* How to complete this task *
Each line of the records needs to be written out exactly, with any image left out.

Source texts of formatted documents
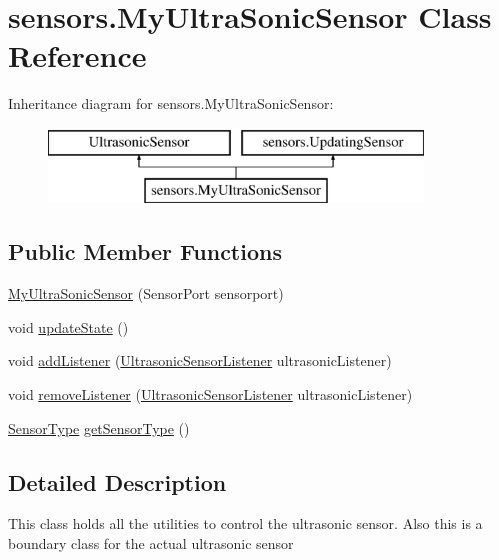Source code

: \hypertarget{classsensors_1_1_my_ultra_sonic_sensor}{\section{sensors.\-My\-Ultra\-Sonic\-Sensor Class Reference}
\label{classsensors_1_1_my_ultra_sonic_sensor}
}
Inheritance diagram for sensors.\-My\-Ultra\-Sonic\-Sensor\-:\begin{figure}[H]
\begin{center}
\leavevmode
\includegraphics[height=2.000000cm]{classsensors_1_1_my_ultra_sonic_sensor}
\end{center}
\end{figure}
\subsection*{Public Member Functions}
\begin{DoxyCompactItemize}
\item 
\hyperlink{classsensors_1_1_my_ultra_sonic_sensor_a551fbaac3e8046b980afb5fcaad5ac7b}{My\-Ultra\-Sonic\-Sensor} (Sensor\-Port sensorport)
\item 
void \hyperlink{classsensors_1_1_my_ultra_sonic_sensor_a3c921c279968baa6629f9590cb5c5adc}{update\-State} ()
\item 
void \hyperlink{classsensors_1_1_my_ultra_sonic_sensor_a18264d10df33655322d6baa1e962052e}{add\-Listener} (\hyperlink{interfacesensors_1_1_ultrasonic_sensor_listener}{Ultrasonic\-Sensor\-Listener} ultrasonic\-Listener)
\item 
void \hyperlink{classsensors_1_1_my_ultra_sonic_sensor_aca8a150f651de6c00e88c6a7a0560431}{remove\-Listener} (\hyperlink{interfacesensors_1_1_ultrasonic_sensor_listener}{Ultrasonic\-Sensor\-Listener} ultrasonic\-Listener)
\item 
\hyperlink{enumsensors_1_1_sensor_type}{Sensor\-Type} \hyperlink{classsensors_1_1_my_ultra_sonic_sensor_a8ca6bc8d9caaa7bc63256bf37653bff8}{get\-Sensor\-Type} ()
\end{DoxyCompactItemize}


\subsection{Detailed Description}
This class holds all the utilities to control the ultrasonic sensor. Also this is a boundary class for the actual ultrasonic sensor

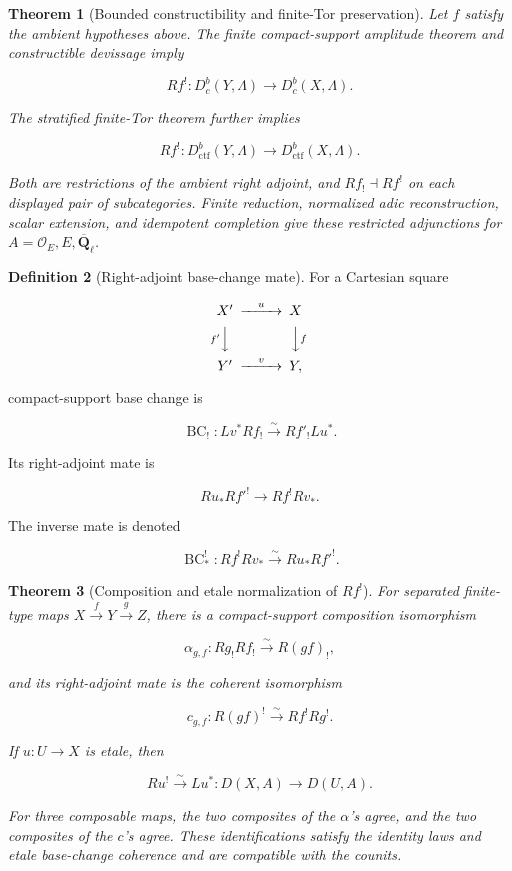 \documentclass[10pt]{article}
\newtheorem{theorem}{Theorem}[section]
\theoremstyle{definition}
\newtheorem{definition}[theorem]{Definition}
\newcommand{\Qlb}{\overline{\mathbf Q}_\ell}
\newcommand{\OO}{\mathcal O}
\newcommand{\Dbc}{D^b_c}
\newcommand{\Dctf}{D^b_{\mathrm{ctf}}}
\begin{document}
\begin{theorem}[Bounded constructibility and finite-Tor preservation]
Let \(f\) satisfy the ambient hypotheses above.  The finite compact-support
amplitude theorem and constructible devissage imply

\[
 Rf^!: \Dbc(Y,\Lambda)\longrightarrow\Dbc(X,\Lambda).
\]

The stratified finite-Tor theorem further implies

\[
 Rf^!: \Dctf(Y,\Lambda)\longrightarrow\Dctf(X,\Lambda).
\]

Both are restrictions of the ambient right adjoint, and \(Rf_!\dashv Rf^!\)
on each displayed pair of subcategories.  Finite reduction, normalized adic
reconstruction, scalar extension, and idempotent completion give these
restricted adjunctions for \(A=\OO_E,E,\Qlb\).
\end{theorem}

\begin{definition}[Right-adjoint base-change mate]
For a Cartesian square

\[
\begin{CD}
X' @>{u}>> X\\
@V{f'}VV @VV{f}V\\
Y' @>{v}>> Y,
\end{CD}
\]

compact-support base change is

\[
 \operatorname{BC}_!:Lv^*Rf_!\xrightarrow{\sim}Rf'_!Lu^*.
\]

Its right-adjoint mate is

\[
 Ru_*Rf'^!\longrightarrow Rf^!Rv_*.
\]

The inverse mate is denoted

\[
 \operatorname{BC}^!_*:Rf^!Rv_*\xrightarrow{\sim}Ru_*Rf'^!.
\]
\end{definition}

\begin{theorem}[Composition and etale normalization of \(Rf^!\)]
For separated finite-type maps \(X\xrightarrow fY\xrightarrow gZ\), there is
a compact-support composition isomorphism

\[
 \alpha_{g,f}:Rg_!Rf_!\xrightarrow{\sim}R(gf)_!,
\]

and its right-adjoint mate is the coherent isomorphism

\[
 c_{g,f}:R(gf)^!\xrightarrow{\sim}Rf^!Rg^!.
\]

If \(u:U\to X\) is etale, then

\[
 Ru^!\xrightarrow{\sim}Lu^*:D(X,A)\longrightarrow D(U,A).
\]

For three composable maps, the two composites of the \(\alpha\)'s agree, and
the two composites of the \(c\)'s agree.  These identifications satisfy the
identity laws and etale base-change coherence and are compatible with the
counits.
\end{theorem}
\end{document}
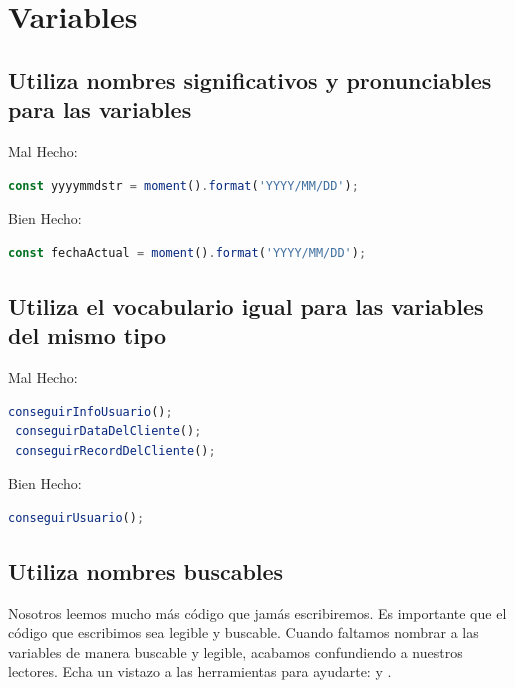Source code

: \documentclass[a4paper, 12pt]{article}
\begin{document}
\newpage

\section{Variables}

\subsection*{Utiliza nombres significativos y pronunciables para las variables}

Mal Hecho:
\begin{lstlisting}[language=TypeScript, style=badstyle]
 const yyyymmdstr = moment().format('YYYY/MM/DD');
\end{lstlisting}
\vspace{0.5cm} %

Bien Hecho:
\begin{lstlisting}[language=TypeScript, style=goodstyle]
 const fechaActual = moment().format('YYYY/MM/DD');
\end{lstlisting}

\subsection*{Utiliza el vocabulario igual para las variables del mismo tipo}

Mal Hecho:
\begin{lstlisting}[language=TypeScript, style=badstyle]
 conseguirInfoUsuario();
 conseguirDataDelCliente();
 conseguirRecordDelCliente();
\end{lstlisting}
\vspace{0.5cm} %

Bien Hecho:
\begin{lstlisting}[language=TypeScript, style=goodstyle]
 conseguirUsuario();
\end{lstlisting}

\subsection*{Utiliza nombres buscables}

Nosotros leemos mucho más código que jamás escribiremos. Es importante que el código que escribimos sea legible y buscable. Cuando faltamos nombrar a las variables de manera buscable y legible, acabamos confundiendo a nuestros lectores. Echa un vistazo a las herramientas para ayudarte:  y .
\end{document}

* Finished task *
Source code

: \hypertarget{classsensors_1_1_my_ultra_sonic_sensor}{\section{sensors.\-My\-Ultra\-Sonic\-Sensor Class Reference}
\label{classsensors_1_1_my_ultra_sonic_sensor}
}
Inheritance diagram for sensors.\-My\-Ultra\-Sonic\-Sensor\-:\begin{figure}[H]
\begin{center}
\leavevmode
\includegraphics[height=2.000000cm]{classsensors_1_1_my_ultra_sonic_sensor}
\end{center}
\end{figure}
\subsection*{Public Member Functions}
\begin{DoxyCompactItemize}
\item 
\hyperlink{classsensors_1_1_my_ultra_sonic_sensor_a551fbaac3e8046b980afb5fcaad5ac7b}{My\-Ultra\-Sonic\-Sensor} (Sensor\-Port sensorport)
\item 
void \hyperlink{classsensors_1_1_my_ultra_sonic_sensor_a3c921c279968baa6629f9590cb5c5adc}{update\-State} ()
\item 
void \hyperlink{classsensors_1_1_my_ultra_sonic_sensor_a18264d10df33655322d6baa1e962052e}{add\-Listener} (\hyperlink{interfacesensors_1_1_ultrasonic_sensor_listener}{Ultrasonic\-Sensor\-Listener} ultrasonic\-Listener)
\item 
void \hyperlink{classsensors_1_1_my_ultra_sonic_sensor_aca8a150f651de6c00e88c6a7a0560431}{remove\-Listener} (\hyperlink{interfacesensors_1_1_ultrasonic_sensor_listener}{Ultrasonic\-Sensor\-Listener} ultrasonic\-Listener)
\item 
\hyperlink{enumsensors_1_1_sensor_type}{Sensor\-Type} \hyperlink{classsensors_1_1_my_ultra_sonic_sensor_a8ca6bc8d9caaa7bc63256bf37653bff8}{get\-Sensor\-Type} ()
\end{DoxyCompactItemize}


\subsection{Detailed Description}
This class holds all the utilities to control the ultrasonic sensor. Also this is a boundary class for the actual ultrasonic sensor

 \documentclass[10pt]{article}
\newtheorem{theorem}{Theorem}[section]
\theoremstyle{definition}
\newtheorem{definition}[theorem]{Definition}
\newcommand{\Qlb}{\overline{\mathbf Q}_\ell}
\newcommand{\OO}{\mathcal O}
\newcommand{\Dbc}{D^b_c}
\newcommand{\Dctf}{D^b_{\mathrm{ctf}}}
\begin{document}
\begin{theorem}[Bounded constructibility and finite-Tor preservation]
Let \(f\) satisfy the ambient hypotheses above.  The finite compact-support
amplitude theorem and constructible devissage imply

\[
 Rf^!: \Dbc(Y,\Lambda)\longrightarrow\Dbc(X,\Lambda).
\]

The stratified finite-Tor theorem further implies

\[
 Rf^!: \Dctf(Y,\Lambda)\longrightarrow\Dctf(X,\Lambda).
\]

Both are restrictions of the ambient right adjoint, and \(Rf_!\dashv Rf^!\)
on each displayed pair of subcategories.  Finite reduction, normalized adic
reconstruction, scalar extension, and idempotent completion give these
restricted adjunctions for \(A=\OO_E,E,\Qlb\).
\end{theorem}

\begin{definition}[Right-adjoint base-change mate]
For a Cartesian square

\[
\begin{CD}
X' @>{u}>> X\\
@V{f'}VV @VV{f}V\\
Y' @>{v}>> Y,
\end{CD}
\]

compact-support base change is

\[
 \operatorname{BC}_!:Lv^*Rf_!\xrightarrow{\sim}Rf'_!Lu^*.
\]

Its right-adjoint mate is

\[
 Ru_*Rf'^!\longrightarrow Rf^!Rv_*.
\]

The inverse mate is denoted

\[
 \operatorname{BC}^!_*:Rf^!Rv_*\xrightarrow{\sim}Ru_*Rf'^!.
\]
\end{definition}

\begin{theorem}[Composition and etale normalization of \(Rf^!\)]
For separated finite-type maps \(X\xrightarrow fY\xrightarrow gZ\), there is
a compact-support composition isomorphism

\[
 \alpha_{g,f}:Rg_!Rf_!\xrightarrow{\sim}R(gf)_!,
\]

and its right-adjoint mate is the coherent isomorphism

\[
 c_{g,f}:R(gf)^!\xrightarrow{\sim}Rf^!Rg^!.
\]

If \(u:U\to X\) is etale, then

\[
 Ru^!\xrightarrow{\sim}Lu^*:D(X,A)\longrightarrow D(U,A).
\]

For three composable maps, the two composites of the \(\alpha\)'s agree, and
the two composites of the \(c\)'s agree.  These identifications satisfy the
identity laws and etale base-change coherence and are compatible with the
counits.
\end{theorem}
\end{document}
Source code

: \documentclass[a4paper, 12pt]{article}
\begin{document}
\newpage

\section{Variables}

\subsection*{Utiliza nombres significativos y pronunciables para las variables}

Mal Hecho:
\begin{lstlisting}[language=TypeScript, style=badstyle]
 const yyyymmdstr = moment().format('YYYY/MM/DD');
\end{lstlisting}
\vspace{0.5cm} %

Bien Hecho:
\begin{lstlisting}[language=TypeScript, style=goodstyle]
 const fechaActual = moment().format('YYYY/MM/DD');
\end{lstlisting}

\subsection*{Utiliza el vocabulario igual para las variables del mismo tipo}

Mal Hecho:
\begin{lstlisting}[language=TypeScript, style=badstyle]
 conseguirInfoUsuario();
 conseguirDataDelCliente();
 conseguirRecordDelCliente();
\end{lstlisting}
\vspace{0.5cm} %

Bien Hecho:
\begin{lstlisting}[language=TypeScript, style=goodstyle]
 conseguirUsuario();
\end{lstlisting}

\subsection*{Utiliza nombres buscables}

Nosotros leemos mucho más código que jamás escribiremos. Es importante que el código que escribimos sea legible y buscable. Cuando faltamos nombrar a las variables de manera buscable y legible, acabamos confundiendo a nuestros lectores. Echa un vistazo a las herramientas para ayudarte:  y .
\end{document}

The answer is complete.